We're looking at an explosion of productivity and innovation, and it's just getting
started, as millions of minds that would otherwise have drowned in obscurity get
backhauled into the global intellectual economy.3

Grossman identifies key trends in the Web 2.0 for what he calls the global intellectual

economy. Who could blame him? Empirically, so it seems, he is on solid ground. Some

statistics show that 75,000 blogs are created daily. (To invoke Baudrillard again, these

numbers are staggering, undoubtedly too real for our minds to compute.) How many

blogs is that a second? In a minute? In an hour? To us, this is simply unreal, or as he

would say, hyperreal. It is beyond the limits of calculability of human reason.

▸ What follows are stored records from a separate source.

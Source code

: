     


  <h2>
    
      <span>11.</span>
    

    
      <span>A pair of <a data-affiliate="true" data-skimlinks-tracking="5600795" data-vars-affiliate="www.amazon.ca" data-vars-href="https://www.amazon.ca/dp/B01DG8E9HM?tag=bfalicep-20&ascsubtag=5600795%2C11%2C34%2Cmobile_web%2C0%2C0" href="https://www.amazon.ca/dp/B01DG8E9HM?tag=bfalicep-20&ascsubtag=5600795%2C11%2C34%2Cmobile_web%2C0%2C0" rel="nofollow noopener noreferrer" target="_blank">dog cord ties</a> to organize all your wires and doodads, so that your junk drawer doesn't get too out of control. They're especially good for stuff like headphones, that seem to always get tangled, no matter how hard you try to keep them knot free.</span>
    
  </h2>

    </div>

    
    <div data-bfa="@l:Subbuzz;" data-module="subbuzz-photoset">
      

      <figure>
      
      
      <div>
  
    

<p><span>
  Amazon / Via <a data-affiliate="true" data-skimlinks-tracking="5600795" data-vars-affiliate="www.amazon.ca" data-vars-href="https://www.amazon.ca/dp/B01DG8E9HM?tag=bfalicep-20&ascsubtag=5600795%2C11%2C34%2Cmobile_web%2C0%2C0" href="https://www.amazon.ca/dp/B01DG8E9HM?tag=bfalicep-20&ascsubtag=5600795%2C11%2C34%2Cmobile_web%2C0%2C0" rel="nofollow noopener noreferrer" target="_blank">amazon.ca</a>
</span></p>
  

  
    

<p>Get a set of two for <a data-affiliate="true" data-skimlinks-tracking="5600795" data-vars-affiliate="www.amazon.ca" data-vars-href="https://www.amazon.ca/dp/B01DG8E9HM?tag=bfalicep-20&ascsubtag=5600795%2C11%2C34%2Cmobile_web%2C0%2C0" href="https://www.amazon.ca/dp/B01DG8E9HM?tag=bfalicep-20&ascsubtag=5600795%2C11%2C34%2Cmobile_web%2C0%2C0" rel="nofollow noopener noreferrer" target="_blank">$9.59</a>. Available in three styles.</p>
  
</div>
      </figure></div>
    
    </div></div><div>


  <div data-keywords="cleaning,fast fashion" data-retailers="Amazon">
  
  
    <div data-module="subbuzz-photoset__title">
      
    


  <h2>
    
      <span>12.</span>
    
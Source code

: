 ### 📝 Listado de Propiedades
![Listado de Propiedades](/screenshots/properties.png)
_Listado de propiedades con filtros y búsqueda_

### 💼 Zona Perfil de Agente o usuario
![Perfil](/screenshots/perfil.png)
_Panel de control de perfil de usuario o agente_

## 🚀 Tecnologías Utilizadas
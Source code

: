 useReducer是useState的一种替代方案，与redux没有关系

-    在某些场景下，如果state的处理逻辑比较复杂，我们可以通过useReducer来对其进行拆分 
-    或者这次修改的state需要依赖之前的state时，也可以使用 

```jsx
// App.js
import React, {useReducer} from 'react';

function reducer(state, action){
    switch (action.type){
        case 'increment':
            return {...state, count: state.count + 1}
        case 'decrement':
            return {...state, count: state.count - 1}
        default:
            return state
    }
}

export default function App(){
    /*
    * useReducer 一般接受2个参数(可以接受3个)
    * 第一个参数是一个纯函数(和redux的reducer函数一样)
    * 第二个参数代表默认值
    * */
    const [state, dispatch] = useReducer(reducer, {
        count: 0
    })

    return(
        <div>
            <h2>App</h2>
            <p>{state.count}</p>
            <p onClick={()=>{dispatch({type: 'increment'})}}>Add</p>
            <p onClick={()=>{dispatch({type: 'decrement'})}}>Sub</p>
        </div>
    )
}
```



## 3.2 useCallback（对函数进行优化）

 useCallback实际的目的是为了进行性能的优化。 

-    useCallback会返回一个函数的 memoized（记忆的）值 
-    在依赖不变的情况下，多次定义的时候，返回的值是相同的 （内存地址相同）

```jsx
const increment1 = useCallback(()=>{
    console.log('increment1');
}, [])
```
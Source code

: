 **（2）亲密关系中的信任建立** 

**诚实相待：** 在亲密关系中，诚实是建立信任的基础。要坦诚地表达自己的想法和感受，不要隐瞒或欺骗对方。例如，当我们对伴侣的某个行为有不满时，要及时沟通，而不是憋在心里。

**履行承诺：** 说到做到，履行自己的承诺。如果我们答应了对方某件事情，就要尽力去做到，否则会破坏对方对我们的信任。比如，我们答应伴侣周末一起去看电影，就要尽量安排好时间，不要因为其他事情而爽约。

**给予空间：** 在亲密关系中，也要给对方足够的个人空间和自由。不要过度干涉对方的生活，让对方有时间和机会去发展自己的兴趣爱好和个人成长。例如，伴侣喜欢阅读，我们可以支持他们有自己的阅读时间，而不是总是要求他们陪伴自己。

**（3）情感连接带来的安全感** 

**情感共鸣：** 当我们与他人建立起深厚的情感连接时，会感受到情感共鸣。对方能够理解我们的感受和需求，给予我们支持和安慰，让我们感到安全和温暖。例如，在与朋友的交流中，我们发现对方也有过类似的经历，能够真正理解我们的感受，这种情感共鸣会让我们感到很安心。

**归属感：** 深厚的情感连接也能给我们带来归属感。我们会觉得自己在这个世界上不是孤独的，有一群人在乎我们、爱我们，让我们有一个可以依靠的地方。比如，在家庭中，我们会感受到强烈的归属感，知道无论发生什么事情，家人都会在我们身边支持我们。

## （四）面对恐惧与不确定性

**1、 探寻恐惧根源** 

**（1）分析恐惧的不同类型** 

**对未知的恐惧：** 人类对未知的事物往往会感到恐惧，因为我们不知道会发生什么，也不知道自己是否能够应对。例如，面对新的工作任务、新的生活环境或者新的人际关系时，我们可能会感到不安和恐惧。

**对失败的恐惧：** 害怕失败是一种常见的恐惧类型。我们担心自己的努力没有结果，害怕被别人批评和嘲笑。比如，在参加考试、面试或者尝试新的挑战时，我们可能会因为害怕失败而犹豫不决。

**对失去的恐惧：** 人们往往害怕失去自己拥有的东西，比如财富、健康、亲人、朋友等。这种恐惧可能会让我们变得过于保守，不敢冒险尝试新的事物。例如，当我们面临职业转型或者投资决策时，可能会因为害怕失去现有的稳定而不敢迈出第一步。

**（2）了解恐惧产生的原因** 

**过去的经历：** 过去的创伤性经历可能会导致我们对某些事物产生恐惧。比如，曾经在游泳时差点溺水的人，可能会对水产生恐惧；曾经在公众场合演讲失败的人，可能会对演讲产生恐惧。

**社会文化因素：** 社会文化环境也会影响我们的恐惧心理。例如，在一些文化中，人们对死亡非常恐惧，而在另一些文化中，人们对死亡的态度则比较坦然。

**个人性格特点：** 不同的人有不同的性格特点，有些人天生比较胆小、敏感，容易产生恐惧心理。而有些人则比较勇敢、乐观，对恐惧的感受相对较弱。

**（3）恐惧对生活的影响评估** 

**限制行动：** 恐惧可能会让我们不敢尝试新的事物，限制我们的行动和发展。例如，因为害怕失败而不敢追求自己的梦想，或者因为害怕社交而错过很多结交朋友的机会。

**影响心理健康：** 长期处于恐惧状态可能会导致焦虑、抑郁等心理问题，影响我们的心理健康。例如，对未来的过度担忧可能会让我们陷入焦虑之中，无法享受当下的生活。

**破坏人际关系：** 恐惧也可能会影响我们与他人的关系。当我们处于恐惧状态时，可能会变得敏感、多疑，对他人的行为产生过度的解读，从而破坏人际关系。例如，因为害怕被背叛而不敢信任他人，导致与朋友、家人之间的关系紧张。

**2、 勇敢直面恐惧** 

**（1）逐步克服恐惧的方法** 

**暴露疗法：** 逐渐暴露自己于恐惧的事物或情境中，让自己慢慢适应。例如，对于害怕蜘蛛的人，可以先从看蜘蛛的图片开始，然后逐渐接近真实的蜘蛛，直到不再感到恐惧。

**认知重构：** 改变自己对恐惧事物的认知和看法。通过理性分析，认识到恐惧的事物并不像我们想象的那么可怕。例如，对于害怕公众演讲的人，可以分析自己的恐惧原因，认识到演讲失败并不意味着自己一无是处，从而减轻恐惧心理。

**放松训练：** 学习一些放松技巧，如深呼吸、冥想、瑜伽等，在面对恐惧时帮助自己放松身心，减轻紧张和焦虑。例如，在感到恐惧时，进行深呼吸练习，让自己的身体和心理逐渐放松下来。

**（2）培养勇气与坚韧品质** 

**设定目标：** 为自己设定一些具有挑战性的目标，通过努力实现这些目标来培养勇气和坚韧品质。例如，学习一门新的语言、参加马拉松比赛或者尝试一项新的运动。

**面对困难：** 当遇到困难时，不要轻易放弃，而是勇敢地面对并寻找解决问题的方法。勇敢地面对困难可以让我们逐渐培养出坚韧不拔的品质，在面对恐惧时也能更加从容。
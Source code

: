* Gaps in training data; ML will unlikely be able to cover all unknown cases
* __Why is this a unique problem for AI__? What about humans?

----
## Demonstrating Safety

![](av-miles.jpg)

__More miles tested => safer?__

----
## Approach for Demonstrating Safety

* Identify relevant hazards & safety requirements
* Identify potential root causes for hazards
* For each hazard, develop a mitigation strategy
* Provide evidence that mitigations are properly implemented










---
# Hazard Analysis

The revolution that has Grossman so excited is that of a collective intellectual

productivity. Anytime someone uses the R-word (revolution), it is perhaps up to us, as

opposed to the author, to ask what exactly that revolution is supposed to entail. A

revolution of what? What is doing the overthrowing and who is getting overthrown?

Though he does not go into the details of what technological or social transformation

occurred to suggest such a thing, Grossman, I infer, is referring to the change in Internet

practices from information-reception to information-production.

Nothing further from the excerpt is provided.